Kimmitt, who deals with political and military affairs, told reporters that so far, officials have found “no links” showing that the pirates are working for any established terrorist groups.
Most are believed to be former Somali fishermen.
But during the closed-door meeting, Kimmitt said there is “a sense, not fully developed” among US counter-piracy officials that there should be more focus on where the money is coming from to finance the pirates’ operations.
He suggested that pirates might be receiving financing by “external” or some other “private groups” that are helping pay for intelligence, logistics, GPS and communications devices.
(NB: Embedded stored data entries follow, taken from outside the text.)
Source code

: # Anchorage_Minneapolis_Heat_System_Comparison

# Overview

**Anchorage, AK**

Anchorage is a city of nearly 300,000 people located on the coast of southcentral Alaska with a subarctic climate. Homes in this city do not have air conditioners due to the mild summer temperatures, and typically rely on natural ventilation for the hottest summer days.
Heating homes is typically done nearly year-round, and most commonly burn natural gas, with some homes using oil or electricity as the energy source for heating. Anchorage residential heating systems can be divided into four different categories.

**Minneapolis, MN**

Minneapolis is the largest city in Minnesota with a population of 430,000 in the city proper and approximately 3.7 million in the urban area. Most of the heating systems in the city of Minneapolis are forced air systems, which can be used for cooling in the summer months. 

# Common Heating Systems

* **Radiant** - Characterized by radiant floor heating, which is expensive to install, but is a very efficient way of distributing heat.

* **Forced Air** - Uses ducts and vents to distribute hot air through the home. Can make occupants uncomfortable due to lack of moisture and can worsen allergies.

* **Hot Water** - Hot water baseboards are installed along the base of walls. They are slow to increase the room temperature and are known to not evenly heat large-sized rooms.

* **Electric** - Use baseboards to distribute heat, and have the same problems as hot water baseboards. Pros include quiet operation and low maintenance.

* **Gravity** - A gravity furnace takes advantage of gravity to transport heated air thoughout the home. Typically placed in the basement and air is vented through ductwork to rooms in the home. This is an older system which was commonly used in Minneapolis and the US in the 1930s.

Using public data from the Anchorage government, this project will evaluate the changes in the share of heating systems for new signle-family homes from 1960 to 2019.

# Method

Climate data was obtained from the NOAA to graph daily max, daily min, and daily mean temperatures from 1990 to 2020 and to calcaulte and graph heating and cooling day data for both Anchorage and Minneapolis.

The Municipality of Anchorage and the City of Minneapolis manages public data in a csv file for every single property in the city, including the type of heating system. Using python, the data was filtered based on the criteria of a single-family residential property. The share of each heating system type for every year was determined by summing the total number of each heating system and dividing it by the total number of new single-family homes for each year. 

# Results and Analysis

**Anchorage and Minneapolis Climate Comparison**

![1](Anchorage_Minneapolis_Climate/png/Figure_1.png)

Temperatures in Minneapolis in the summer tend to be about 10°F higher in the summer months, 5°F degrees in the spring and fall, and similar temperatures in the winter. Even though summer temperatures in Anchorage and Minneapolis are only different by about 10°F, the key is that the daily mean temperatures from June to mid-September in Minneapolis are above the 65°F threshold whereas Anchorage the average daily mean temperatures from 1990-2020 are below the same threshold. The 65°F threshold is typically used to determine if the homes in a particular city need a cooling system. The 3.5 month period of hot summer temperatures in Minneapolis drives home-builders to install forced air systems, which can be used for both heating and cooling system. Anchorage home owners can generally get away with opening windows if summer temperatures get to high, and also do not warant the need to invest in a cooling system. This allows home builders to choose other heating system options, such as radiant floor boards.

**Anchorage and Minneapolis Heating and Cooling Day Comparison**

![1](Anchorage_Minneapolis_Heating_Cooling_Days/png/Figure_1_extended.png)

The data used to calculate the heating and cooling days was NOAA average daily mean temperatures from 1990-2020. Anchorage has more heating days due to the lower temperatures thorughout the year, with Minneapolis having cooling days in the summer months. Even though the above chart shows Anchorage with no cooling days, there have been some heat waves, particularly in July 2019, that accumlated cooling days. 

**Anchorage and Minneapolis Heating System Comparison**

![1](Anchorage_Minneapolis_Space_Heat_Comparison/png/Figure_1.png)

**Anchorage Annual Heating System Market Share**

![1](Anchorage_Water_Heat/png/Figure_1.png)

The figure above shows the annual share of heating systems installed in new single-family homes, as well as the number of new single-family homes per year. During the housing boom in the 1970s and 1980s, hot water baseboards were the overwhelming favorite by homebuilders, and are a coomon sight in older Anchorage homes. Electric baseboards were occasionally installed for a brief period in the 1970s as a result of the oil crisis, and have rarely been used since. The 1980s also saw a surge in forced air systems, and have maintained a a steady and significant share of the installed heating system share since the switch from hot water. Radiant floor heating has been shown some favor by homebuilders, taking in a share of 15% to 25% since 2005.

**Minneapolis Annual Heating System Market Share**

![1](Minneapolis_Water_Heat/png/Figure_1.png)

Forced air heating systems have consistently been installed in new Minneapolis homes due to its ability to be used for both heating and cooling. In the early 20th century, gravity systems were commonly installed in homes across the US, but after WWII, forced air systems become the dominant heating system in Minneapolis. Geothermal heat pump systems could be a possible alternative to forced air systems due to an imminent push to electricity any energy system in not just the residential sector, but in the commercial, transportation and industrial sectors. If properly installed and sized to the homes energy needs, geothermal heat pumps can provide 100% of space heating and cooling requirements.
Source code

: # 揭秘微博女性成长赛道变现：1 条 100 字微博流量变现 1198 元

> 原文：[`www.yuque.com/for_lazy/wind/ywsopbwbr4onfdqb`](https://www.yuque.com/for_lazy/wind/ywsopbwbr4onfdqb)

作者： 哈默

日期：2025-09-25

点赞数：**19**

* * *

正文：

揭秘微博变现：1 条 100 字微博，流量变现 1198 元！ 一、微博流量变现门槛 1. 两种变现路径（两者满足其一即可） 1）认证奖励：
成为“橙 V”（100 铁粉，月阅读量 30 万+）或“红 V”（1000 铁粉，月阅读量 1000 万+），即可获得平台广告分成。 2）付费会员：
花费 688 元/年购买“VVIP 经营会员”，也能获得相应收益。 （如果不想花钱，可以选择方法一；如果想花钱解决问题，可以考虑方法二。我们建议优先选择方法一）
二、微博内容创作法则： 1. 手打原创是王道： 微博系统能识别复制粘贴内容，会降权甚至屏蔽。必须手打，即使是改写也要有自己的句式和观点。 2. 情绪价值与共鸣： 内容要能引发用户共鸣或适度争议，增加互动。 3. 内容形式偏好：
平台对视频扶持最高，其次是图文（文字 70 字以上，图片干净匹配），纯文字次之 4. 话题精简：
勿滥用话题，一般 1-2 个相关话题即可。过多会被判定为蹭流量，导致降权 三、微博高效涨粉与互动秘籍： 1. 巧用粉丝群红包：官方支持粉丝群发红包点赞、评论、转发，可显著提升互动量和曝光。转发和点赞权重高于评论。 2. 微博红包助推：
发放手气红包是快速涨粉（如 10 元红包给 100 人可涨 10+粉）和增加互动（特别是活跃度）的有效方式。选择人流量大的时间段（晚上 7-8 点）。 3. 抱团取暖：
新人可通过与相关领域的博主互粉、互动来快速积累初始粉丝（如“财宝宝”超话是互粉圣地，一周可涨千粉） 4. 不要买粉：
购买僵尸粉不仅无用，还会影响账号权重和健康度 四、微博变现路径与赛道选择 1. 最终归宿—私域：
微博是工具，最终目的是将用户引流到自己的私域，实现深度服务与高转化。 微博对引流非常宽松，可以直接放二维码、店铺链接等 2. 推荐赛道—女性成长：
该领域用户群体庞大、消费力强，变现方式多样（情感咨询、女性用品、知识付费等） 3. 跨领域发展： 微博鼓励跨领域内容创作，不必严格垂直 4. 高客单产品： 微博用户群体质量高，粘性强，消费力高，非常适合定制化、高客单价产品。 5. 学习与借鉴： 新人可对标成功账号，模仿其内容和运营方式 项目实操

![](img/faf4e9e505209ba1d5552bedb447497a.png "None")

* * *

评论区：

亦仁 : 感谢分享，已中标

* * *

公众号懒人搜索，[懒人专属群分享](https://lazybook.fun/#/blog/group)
The meeting was also presided over by representatives of Yemen, Britain, the United Arab Emirates, Turkey, Spain and Somalia.
In related news, Japan will send a warship to the pirate-infested waters off Somalia as early as April, the Nikkei Shimbun reported yesterday, as shipping industry leaders pressed the government to take immediate action.
Japanese Prime Minister Taro Aso will authorize a plan within the month for a destroyer to head to the waters off the lawless African nation, the report said, citing unnamed sources.
Asked about the report, a defense ministry spokeswoman said no timeline had been decided.
Meanwhile, pirates holding a Ukrainian cargo ship loaded with tanks have sacked Somali middlemen trying to secure its release and are negotiating directly with the owners, an associate of the gang said yesterday.
The MV Faina was carrying 33 Soviet-era T-72 tanks and other weapons when it was seized in September. The pirates initially demanded a US$20 million ransom, lowered to US$5 million.
Osman Farah, an onshore associate of the gang on the Faina, said his colleagues now expected more than US$5 million after they sacked the middlemen negotiating on their behalf.
“Somali brokers had been delaying the process by reporting only half, or less, of the ransom being offered,” Farah said by telephone from the coastal town of Haradheere.
The Faina’s owners could not immediately be reached for comment.